1. Who was briefed and who attended the December–January meetings
Multiple contemporaneous accounts and later reporting place the dossier and Russia-election concerns on the desks of top Obama officials. News coverage and archival summaries say the chiefs of the four principal U.S. intelligence agencies briefed President Obama and Vice President Biden in early January 2017 and that the dossier’s existence was included in those briefings [1]. Separate accounts cite a December 9, 2016 NSC meeting attended by senior national security officials — named in HPSCI-related releases as including James Clapper, John Brennan and Susan Rice among others — where the White House discussed “POTUS tasking” on Russia election meddling and creation of a new intelligence assessment [7] [8].
2. Which Obama officials are identified as authorizing use of the dossier
Reports and agency reviews identify senior intelligence leaders from the Obama era — particularly DNI James Clapper, CIA Director John Brennan and FBI Director James Comey — as central figures in the interagency process that produced the January 2017 Intelligence Community Assessment (ICA) and in subsequent briefings to the president and president-elect [2] [3]. Some declassified materials and later press items assert these officials “worked together” to shape reporting and that the dossier’s material appeared in ICA annexes or summaries [2] [3].
3. Evidence that the dossier was used in probes and briefings
A career-analyst “lessons-learned” review and contemporaneous declassification steps indicate the Steele reporting was included in ICA materials and that some dossier claims were reflected in the ICA’s language and annex, even if contested [3]. Ratcliffe-era declassifications previously revealed footnotes showing Steele reporting had “limited corroboration,” and press reporting in 2025 states the dossier was used to open investigations and to brief then-President-elect Trump [4] [3].

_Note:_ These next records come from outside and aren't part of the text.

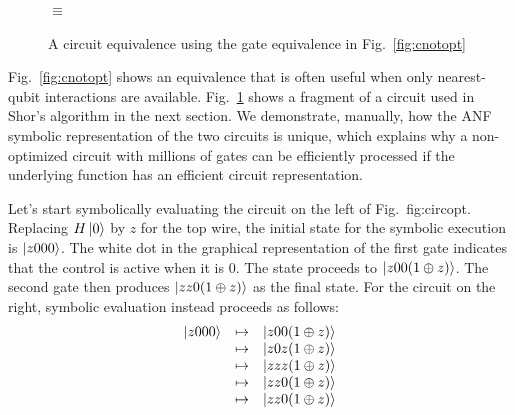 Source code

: \documentclass[sigplan,screen]{acmart}
\theoremstyle{definition}
\begin{document}
\begin{figure}[t]
  \centering
\begin{subfigure}[c]{.25\textwidth}
    \centering
\end{subfigure}
\qquad$\equiv$\qquad
\begin{subfigure}[c]{.25\textwidth}
    \centering
 \end{subfigure}
\caption{\label{fig:circopt}A circuit equivalence using the gate
  equivalence in Fig.~\ref{fig:cnotopt}}
\end{figure}

Fig.~\ref{fig:cnotopt} shows an equivalence that is often useful when
only nearest-qubit interactions are available. Fig.~\ref{fig:circopt}
shows a fragment of a circuit used in Shor's algorithm in the next
section. We demonstrate, manually, how the ANF symbolic representation
of the two circuits is unique, which explains why a non-optimized
circuit with millions of gates can be efficiently processed if the
underlying function has an efficient circuit representation.

Let's start symbolically evaluating the circuit on the left of
Fig.~{fig:circopt}. Replacing $H\ket{0}$ by $z$ for the top wire, the
initial state for the symbolic execution is $\ket{z000}$.  The white
dot in the graphical representation of the first gate indicates that
the control is active when it is 0. The state proceeds to
$\ket{z00(1\oplus z)}$. The second gate then produces
$\ket{zz0(1\oplus z)}$ as the final state. For the circuit on the
right, symbolic evaluation instead proceeds as follows:
\[\begin{array}{rcl}
    \ket{z000}  &\mapsto& \ket{z00(1\oplus z)} \\
                &\mapsto& \ket{z0z(1\oplus z)} \\
                &\mapsto& \ket{zzz(1\oplus z)} \\
                &\mapsto& \ket{zz0(1\oplus z)} \\
                &\mapsto& \ket{zz0(1\oplus z)}
\end{array}\]
\end{document}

4. Denials, disputes, and institutional pushback
Former Obama administration officials and some IC figures have long maintained that while the dossier was mentioned to senior leaders, it did not drive the core judgments of the ICA and was not treated as a primary source [5] [6]. The New York Times and other outlets summarized the contending views: some current Trump administration releases argue the ICA was “manufactured,” while critics and many former intelligence professionals say the broader assessment — that Russia sought to influence the 2016 election — remains supported by multiple lines of intelligence [5] [6].
5. Political context and motivations behind the revelations
The documents at the center of these revelations were selectively declassified and released by officials in later administrations; those releases and accompanying commentary have explicit political valence. For example, the DNI press releases and supportive coverage characterize the actions of Obama officials as politically motivated and even criminal, while outlets and former officials frame recent disclosures as themselves politically driven and incomplete [7] [8] [5] [6]. Reuters and BBC reporting note Justice Department steps and partisan reactions tied to those releases [9] [6].

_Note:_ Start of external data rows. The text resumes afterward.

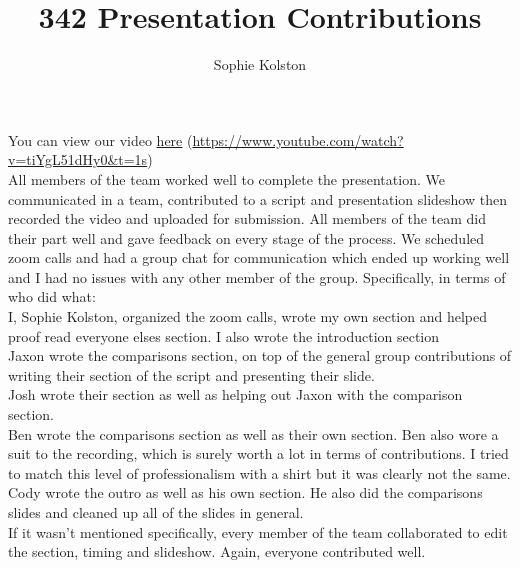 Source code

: \documentclass{article}
\begin{document}
\title{342 Presentation Contributions}
\author{Sophie Kolston}
\date{}

\maketitle


You can view our video \href{https://www.youtube.com/watch?v=tiYgL51dHy0&t=1s}{here} (\url{https://www.youtube.com/watch?v=tiYgL51dHy0&t=1s}) \\

All members of the team worked well to complete the presentation. We communicated in a team, contributed to a script and presentation slideshow then recorded the video and uploaded for submission. All members of the team did their part well and gave feedback on every stage of the process. We scheduled zoom calls and had a group chat for communication which ended up working well and I had no issues with any other member of the group. Specifically, in terms of who did what: \\

I, Sophie Kolston, organized the zoom calls, wrote my own section and helped proof read everyone elses section. I also wrote the introduction section \\

Jaxon wrote the comparisons section, on top of the general group contributions of writing their section of the script and presenting their slide. \\

Josh wrote their section as well as helping out Jaxon with the comparison section. \\

Ben wrote the comparisons section as well as their own section. Ben also wore a suit to the recording, which is surely worth a lot in terms of contributions. I tried to match this level of professionalism with a shirt but it was clearly not the same. \\

Cody wrote the outro as well as his own section. He also did the comparisons slides and cleaned up all of the slides in general.\\

If it wasn't mentioned specifically, every member of the team collaborated to edit the section, timing and slideshow. Again, everyone contributed well. 
\end{document}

6. What the available sources do and do not show
Available sources document that senior intelligence chiefs briefed the White House on Russia and the dossier’s existence, that the dossier material appeared in ICA annexes or summaries, and that agency reviews found the dossier influenced some language in the ICA [1] [3] [4]. Available sources do not mention a single, unambiguous written order from President Obama explicitly authorizing use of the dossier as the primary basis for the ICA; they also do not settle whether each named official knowingly “manufactured” false intelligence — that is a subject of ongoing dispute in the reporting and of investigations referenced by Reuters [7] [8] [9].

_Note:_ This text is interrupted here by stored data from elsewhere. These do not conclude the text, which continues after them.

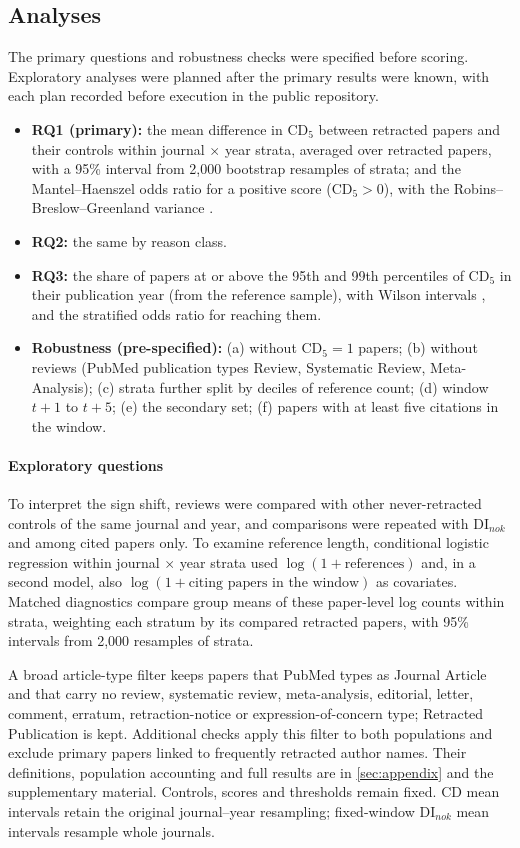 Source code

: \subsection{Analyses}
The primary questions and robustness checks were specified before scoring. Exploratory analyses were planned after
the primary results were known, with each plan recorded before execution in the public repository.
\begin{itemize}
\item \textbf{RQ1 (primary):} the mean difference in CD$_5$ between retracted papers and their controls within
journal $\times$ year strata, averaged over retracted papers, with a 95\% interval from 2,000 bootstrap resamples of
strata; and the Mantel--Haenszel odds ratio \citep{mantel1959} for a positive score (CD$_5 > 0$), with the
Robins--Breslow--Greenland variance \citep{robins1986estimator}.
\item \textbf{RQ2:} the same by reason class.
\item \textbf{RQ3:} the share of papers at or above the 95th and 99th percentiles of CD$_5$ in their publication year
(from the reference sample), with Wilson intervals \citep{wilson1927}, and the stratified odds ratio for reaching them.
\item \textbf{Robustness (pre-specified):} (a) without CD$_5 = 1$ papers; (b) without reviews (PubMed publication
types Review, Systematic Review, Meta-Analysis); (c) strata further split by deciles of reference count; (d) window
$t+1$ to $t+5$; (e) the secondary set; (f) papers with at least five citations in the window.
\end{itemize}

\paragraph{Exploratory questions}
To interpret the sign shift, reviews were compared with other never-retracted controls of the same journal and year,
and comparisons were repeated with DI$_{nok}$ and among cited papers only.
To examine reference length, conditional logistic regression within journal $\times$ year strata used
$\log(1+\text{references})$ and, in a second model, also $\log(1+\text{citing papers in the window})$ as covariates.
Matched diagnostics compare group means of these paper-level log counts within strata, weighting each
stratum by its compared retracted papers, with 95\% intervals from 2,000 resamples of strata.

A broad article-type filter keeps papers that PubMed types as Journal Article and that carry no review,
systematic review, meta-analysis, editorial, letter, comment, erratum, retraction-notice or expression-of-concern
type; Retracted Publication is kept. Additional checks apply this filter to both populations and exclude primary
papers linked to frequently retracted author names. Their definitions, population accounting and full results are in
\ref{sec:appendix} and the supplementary material. Controls, scores and thresholds remain fixed. CD mean intervals retain the original
journal--year resampling; fixed-window DI$_{nok}$ mean intervals resample whole journals.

7. Bottom line for readers
The public record assembled in recent declassifications and reviews shows senior Obama-era intelligence leaders were involved in meetings that produced and disseminated reporting which included Steele dossier material and that that material appeared in ICA annexes and in briefings to top officials [1] [3] [4]. However, the degree to which the dossier “authorized” or determined the ICA’s main judgments remains contested: some reviews and statements say it influenced language and briefings [3] [4], while former officials and other reporting insist the ICA’s core conclusions rested on multiple sources and were not driven solely by the dossier [5] [6].